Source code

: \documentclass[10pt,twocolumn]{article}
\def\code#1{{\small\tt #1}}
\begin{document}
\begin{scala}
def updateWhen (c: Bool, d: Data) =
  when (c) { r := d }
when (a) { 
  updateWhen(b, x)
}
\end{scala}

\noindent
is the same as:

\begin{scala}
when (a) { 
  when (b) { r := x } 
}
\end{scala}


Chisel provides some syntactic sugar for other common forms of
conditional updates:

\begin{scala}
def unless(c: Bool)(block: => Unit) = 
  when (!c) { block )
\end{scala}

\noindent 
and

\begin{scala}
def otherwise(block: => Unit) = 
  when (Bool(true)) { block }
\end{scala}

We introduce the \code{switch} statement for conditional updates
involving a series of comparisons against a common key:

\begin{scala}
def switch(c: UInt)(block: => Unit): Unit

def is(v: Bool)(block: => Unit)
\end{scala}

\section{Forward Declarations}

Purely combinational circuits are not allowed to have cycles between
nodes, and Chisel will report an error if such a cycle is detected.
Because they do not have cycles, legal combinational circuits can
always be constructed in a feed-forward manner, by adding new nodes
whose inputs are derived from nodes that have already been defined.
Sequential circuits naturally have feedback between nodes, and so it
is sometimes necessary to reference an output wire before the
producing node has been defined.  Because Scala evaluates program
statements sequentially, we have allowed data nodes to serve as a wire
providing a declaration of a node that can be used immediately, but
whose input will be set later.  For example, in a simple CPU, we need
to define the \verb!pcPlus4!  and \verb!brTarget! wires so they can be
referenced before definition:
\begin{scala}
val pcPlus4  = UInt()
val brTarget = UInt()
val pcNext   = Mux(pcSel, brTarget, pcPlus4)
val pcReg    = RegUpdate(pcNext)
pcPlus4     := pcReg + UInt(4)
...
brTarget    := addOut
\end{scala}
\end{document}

§ §

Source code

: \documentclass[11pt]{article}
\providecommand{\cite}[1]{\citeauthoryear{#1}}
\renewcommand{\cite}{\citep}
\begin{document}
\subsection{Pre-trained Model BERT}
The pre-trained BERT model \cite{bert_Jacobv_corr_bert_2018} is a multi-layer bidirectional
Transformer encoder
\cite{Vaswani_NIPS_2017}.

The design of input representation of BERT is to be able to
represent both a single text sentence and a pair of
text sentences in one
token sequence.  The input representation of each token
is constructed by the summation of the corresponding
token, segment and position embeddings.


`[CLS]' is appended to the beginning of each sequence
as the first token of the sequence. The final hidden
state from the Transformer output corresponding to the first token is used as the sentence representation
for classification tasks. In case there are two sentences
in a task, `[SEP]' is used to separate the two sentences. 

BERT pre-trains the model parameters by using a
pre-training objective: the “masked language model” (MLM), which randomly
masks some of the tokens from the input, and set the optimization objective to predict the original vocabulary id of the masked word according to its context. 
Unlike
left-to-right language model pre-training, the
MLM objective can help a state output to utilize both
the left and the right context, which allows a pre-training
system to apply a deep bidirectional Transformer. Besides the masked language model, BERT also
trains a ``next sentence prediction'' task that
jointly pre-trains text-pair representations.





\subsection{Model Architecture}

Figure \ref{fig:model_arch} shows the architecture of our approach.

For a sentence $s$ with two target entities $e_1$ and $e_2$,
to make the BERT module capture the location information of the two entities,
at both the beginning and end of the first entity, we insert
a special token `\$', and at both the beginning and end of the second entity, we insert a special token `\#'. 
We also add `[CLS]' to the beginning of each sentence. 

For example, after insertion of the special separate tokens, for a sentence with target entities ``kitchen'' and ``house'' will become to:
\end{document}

§ §

What is expected
Your answer should be one number, the count of lines above that hold "sequence".

Solution for this exercise
3